» **Work to complete**: In the listing below, find each line that holds "variable" and list it.

◆ ◆ ◆ ◆

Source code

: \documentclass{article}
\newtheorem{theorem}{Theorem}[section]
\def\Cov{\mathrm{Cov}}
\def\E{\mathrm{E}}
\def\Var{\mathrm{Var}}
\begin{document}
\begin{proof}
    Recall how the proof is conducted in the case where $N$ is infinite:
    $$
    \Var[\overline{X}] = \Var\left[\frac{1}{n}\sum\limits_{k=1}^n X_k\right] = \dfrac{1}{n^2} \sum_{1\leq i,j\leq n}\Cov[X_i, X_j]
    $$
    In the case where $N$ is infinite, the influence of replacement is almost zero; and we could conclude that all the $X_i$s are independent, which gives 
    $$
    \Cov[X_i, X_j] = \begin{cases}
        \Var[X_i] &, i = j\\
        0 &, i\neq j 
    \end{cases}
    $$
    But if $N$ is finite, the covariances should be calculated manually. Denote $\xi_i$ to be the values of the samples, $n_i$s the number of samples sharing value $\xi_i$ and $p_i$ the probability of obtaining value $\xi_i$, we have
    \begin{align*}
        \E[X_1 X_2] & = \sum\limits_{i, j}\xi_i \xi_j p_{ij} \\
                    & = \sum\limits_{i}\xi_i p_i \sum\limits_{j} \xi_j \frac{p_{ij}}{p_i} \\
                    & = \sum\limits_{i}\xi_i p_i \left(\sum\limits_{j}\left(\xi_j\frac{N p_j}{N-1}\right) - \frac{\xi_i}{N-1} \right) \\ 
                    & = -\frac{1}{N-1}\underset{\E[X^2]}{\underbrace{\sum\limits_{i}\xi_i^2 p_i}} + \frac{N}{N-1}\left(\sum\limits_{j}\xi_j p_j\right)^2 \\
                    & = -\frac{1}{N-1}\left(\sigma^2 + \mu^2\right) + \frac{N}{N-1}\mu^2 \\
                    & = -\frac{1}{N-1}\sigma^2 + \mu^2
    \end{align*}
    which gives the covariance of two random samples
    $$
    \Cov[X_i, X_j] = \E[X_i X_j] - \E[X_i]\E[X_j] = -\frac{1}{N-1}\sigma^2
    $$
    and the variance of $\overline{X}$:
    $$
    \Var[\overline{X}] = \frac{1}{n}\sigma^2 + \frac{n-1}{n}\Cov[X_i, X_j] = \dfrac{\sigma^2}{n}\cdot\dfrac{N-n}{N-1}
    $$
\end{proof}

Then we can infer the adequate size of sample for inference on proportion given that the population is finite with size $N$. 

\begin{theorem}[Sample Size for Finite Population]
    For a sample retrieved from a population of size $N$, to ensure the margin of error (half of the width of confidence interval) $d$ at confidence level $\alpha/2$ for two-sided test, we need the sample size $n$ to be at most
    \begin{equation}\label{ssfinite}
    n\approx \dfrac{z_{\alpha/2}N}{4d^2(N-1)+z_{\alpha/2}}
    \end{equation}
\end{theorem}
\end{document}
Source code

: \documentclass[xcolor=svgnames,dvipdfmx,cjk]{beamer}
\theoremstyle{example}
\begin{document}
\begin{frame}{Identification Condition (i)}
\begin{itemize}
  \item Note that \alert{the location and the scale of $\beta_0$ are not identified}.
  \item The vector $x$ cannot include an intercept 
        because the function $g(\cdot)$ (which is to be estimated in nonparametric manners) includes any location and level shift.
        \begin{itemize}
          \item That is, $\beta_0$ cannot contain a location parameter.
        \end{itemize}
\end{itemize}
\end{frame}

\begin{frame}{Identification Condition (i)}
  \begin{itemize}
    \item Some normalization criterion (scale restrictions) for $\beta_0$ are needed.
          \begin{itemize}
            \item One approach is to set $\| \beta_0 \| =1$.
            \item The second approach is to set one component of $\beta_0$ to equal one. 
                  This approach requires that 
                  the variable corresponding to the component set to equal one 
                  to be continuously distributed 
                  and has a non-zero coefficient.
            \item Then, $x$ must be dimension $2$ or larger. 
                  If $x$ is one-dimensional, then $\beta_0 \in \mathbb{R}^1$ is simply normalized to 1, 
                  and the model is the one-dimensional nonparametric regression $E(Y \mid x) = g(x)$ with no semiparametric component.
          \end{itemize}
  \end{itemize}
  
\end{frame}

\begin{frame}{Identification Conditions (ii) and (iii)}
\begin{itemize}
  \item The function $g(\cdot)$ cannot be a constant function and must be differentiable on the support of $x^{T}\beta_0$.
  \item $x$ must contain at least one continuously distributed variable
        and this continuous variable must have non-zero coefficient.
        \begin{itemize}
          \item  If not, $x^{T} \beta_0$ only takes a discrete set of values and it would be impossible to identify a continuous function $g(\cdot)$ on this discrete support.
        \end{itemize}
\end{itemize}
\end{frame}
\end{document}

◆ ◆ ◆ ◆

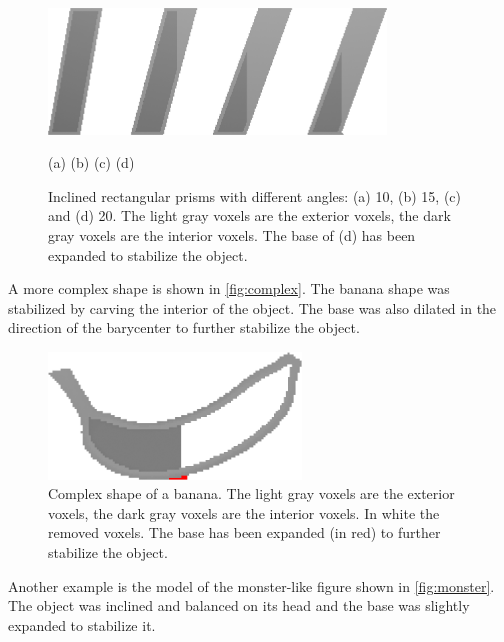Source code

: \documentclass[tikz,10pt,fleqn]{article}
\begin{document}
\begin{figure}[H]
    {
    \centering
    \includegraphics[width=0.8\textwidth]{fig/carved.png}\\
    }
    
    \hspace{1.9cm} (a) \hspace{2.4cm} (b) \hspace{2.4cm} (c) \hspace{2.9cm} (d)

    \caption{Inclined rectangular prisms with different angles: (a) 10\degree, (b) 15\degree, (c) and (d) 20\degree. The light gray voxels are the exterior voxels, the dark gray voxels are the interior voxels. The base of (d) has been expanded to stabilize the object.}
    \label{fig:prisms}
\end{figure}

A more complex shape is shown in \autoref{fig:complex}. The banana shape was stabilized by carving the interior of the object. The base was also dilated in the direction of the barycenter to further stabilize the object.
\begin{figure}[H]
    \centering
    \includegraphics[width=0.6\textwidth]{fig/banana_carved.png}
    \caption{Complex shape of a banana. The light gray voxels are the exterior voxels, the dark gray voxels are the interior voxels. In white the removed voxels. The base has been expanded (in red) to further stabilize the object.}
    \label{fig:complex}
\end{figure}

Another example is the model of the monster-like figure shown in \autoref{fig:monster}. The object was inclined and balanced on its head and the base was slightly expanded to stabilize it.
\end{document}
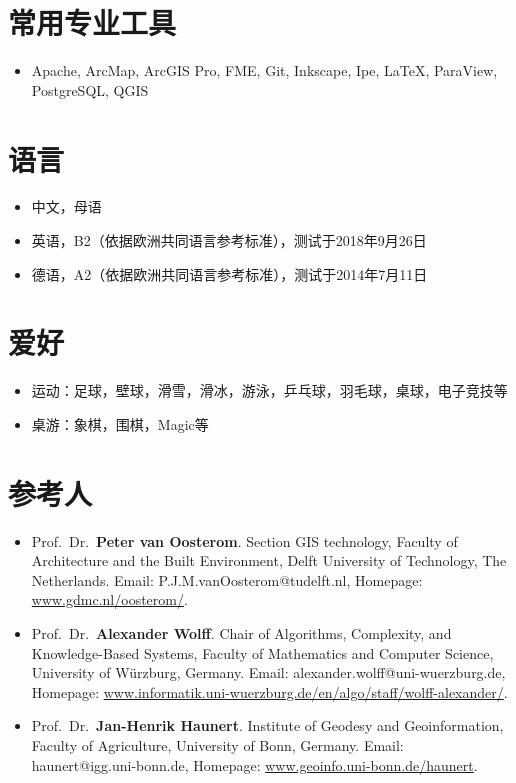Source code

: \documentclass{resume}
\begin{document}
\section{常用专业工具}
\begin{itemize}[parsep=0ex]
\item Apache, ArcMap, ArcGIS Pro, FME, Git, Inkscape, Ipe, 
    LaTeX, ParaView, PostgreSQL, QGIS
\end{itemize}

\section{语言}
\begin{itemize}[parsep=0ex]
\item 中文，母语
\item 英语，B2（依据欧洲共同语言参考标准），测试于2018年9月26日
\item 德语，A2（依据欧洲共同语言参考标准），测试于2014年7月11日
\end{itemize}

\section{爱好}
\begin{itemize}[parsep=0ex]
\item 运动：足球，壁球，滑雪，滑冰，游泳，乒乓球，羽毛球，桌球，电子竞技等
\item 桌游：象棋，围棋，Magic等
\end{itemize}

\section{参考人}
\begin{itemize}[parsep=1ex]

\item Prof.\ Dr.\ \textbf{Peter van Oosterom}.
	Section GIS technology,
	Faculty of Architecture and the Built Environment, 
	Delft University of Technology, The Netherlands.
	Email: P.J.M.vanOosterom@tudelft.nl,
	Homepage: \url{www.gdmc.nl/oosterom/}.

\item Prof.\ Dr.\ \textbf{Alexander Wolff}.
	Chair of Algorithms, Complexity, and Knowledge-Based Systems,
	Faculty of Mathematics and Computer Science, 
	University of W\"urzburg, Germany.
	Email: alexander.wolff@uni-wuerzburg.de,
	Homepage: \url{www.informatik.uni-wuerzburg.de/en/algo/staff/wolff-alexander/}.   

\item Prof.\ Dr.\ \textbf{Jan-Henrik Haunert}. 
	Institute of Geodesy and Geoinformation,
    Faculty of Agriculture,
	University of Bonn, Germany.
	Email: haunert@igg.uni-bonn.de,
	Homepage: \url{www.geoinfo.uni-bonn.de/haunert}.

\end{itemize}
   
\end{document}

◆ ◆ ◆ ◆

» **Solved exercise**:
                  the variable corresponding to the component set to equal one 
  \item $x$ must contain at least one continuously distributed variable
        and this continuous variable must have non-zero coefficient.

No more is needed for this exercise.